Saved data entries:
##############################

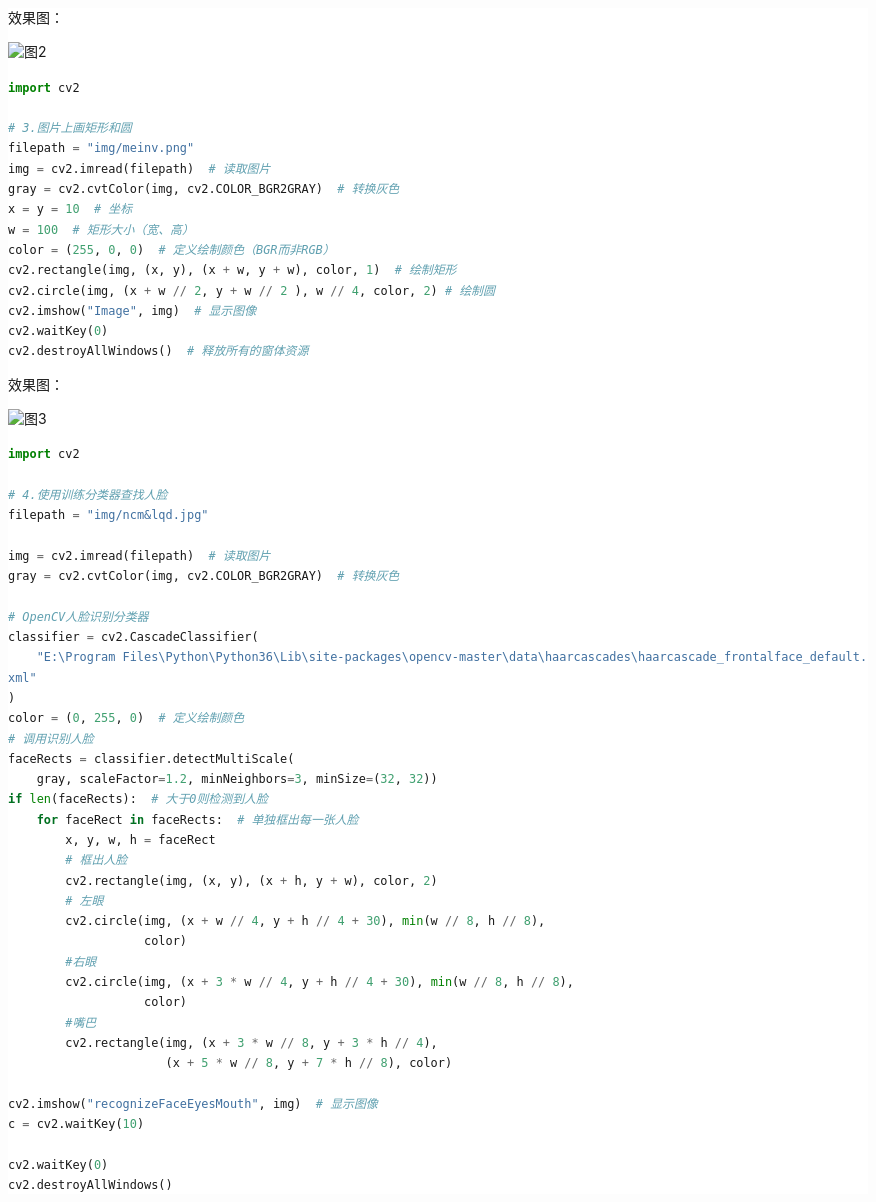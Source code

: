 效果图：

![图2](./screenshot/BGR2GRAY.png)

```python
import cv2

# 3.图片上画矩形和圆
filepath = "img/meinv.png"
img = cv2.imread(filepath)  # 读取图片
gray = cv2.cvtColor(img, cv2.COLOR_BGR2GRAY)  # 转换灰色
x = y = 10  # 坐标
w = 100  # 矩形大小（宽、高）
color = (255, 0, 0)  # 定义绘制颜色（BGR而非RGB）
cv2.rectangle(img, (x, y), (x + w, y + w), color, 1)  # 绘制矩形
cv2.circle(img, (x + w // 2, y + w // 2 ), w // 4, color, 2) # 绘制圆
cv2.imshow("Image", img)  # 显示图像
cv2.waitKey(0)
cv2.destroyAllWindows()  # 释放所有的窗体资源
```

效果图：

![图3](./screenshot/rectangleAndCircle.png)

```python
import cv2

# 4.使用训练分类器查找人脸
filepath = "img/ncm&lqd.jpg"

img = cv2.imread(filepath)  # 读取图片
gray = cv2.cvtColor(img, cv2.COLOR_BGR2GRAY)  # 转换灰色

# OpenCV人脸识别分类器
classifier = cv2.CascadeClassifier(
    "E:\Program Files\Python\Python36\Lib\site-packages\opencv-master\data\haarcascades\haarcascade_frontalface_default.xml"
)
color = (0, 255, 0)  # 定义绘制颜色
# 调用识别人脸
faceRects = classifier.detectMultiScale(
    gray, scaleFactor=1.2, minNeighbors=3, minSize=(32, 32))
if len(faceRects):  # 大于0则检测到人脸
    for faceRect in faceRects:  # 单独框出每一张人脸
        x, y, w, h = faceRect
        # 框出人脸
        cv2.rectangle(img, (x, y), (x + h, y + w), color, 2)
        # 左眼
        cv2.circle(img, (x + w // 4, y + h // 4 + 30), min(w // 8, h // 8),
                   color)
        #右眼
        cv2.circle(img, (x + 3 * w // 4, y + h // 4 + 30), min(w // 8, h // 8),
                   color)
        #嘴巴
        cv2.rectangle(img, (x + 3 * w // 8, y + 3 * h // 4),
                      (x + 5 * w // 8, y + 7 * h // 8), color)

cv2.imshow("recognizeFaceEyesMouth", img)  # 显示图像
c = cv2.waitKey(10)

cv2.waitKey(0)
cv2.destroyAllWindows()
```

##############################

• Work required: Each entry should be output word for word, with no pictures carried over.

• Exercise answer:
Source code

: 效果图：

![图2](./screenshot/BGR2GRAY.png)

```python
import cv2

# 3.图片上画矩形和圆
filepath = "img/meinv.png"
img = cv2.imread(filepath)  # 读取图片
gray = cv2.cvtColor(img, cv2.COLOR_BGR2GRAY)  # 转换灰色
x = y = 10  # 坐标
w = 100  # 矩形大小（宽、高）
color = (255, 0, 0)  # 定义绘制颜色（BGR而非RGB）
cv2.rectangle(img, (x, y), (x + w, y + w), color, 1)  # 绘制矩形
cv2.circle(img, (x + w // 2, y + w // 2 ), w // 4, color, 2) # 绘制圆
cv2.imshow("Image", img)  # 显示图像
cv2.waitKey(0)
cv2.destroyAllWindows()  # 释放所有的窗体资源
```

效果图：

![图3](./screenshot/rectangleAndCircle.png)

```python
import cv2

# 4.使用训练分类器查找人脸
filepath = "img/ncm&lqd.jpg"

img = cv2.imread(filepath)  # 读取图片
gray = cv2.cvtColor(img, cv2.COLOR_BGR2GRAY)  # 转换灰色

# OpenCV人脸识别分类器
classifier = cv2.CascadeClassifier(
    "E:\Program Files\Python\Python36\Lib\site-packages\opencv-master\data\haarcascades\haarcascade_frontalface_default.xml"
)
color = (0, 255, 0)  # 定义绘制颜色
# 调用识别人脸
faceRects = classifier.detectMultiScale(
    gray, scaleFactor=1.2, minNeighbors=3, minSize=(32, 32))
if len(faceRects):  # 大于0则检测到人脸
    for faceRect in faceRects:  # 单独框出每一张人脸
        x, y, w, h = faceRect
        # 框出人脸
        cv2.rectangle(img, (x, y), (x + h, y + w), color, 2)
        # 左眼
        cv2.circle(img, (x + w // 4, y + h // 4 + 30), min(w // 8, h // 8),
                   color)
        #右眼
        cv2.circle(img, (x + 3 * w // 4, y + h // 4 + 30), min(w // 8, h // 8),
                   color)
        #嘴巴
        cv2.rectangle(img, (x + 3 * w // 8, y + 3 * h // 4),
                      (x + 5 * w // 8, y + 7 * h // 8), color)

cv2.imshow("recognizeFaceEyesMouth", img)  # 显示图像
c = cv2.waitKey(10)

cv2.waitKey(0)
cv2.destroyAllWindows()
```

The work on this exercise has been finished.